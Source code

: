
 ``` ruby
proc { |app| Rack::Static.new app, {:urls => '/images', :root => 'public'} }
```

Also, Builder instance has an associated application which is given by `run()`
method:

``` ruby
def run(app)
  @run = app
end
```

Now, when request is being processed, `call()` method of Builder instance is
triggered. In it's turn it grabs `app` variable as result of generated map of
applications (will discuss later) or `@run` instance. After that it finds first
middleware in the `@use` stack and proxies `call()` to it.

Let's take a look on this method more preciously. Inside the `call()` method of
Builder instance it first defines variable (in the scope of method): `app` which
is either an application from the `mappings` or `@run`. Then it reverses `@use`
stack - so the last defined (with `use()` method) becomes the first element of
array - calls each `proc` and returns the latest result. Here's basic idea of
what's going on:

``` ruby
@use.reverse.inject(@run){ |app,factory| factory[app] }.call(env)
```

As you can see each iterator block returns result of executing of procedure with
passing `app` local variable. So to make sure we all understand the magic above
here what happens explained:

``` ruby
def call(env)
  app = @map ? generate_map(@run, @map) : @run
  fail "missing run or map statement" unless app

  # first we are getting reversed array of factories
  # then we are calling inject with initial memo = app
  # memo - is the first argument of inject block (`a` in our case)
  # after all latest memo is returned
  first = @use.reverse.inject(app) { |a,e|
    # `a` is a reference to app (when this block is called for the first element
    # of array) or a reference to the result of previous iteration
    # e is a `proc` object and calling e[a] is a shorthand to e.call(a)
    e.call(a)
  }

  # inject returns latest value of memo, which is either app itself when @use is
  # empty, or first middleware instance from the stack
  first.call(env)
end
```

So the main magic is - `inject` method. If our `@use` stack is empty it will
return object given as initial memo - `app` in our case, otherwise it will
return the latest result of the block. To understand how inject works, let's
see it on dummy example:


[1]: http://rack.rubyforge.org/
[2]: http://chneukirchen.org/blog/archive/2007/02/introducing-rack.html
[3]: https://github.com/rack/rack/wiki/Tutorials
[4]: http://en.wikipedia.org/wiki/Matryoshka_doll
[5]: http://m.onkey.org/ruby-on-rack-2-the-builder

•••••

Exercise brief ::
From the very first line of the records down to the line with "Now, when request", please write out each line exactly, including both ends and no other lines.

Expected answer ::
Source code

:
 ``` ruby
proc { |app| Rack::Static.new app, {:urls => '/images', :root => 'public'} }
```

Also, Builder instance has an associated application which is given by `run()`
method:

``` ruby
def run(app)
  @run = app
end
```

Now, when request is being processed, `call()` method of Builder instance is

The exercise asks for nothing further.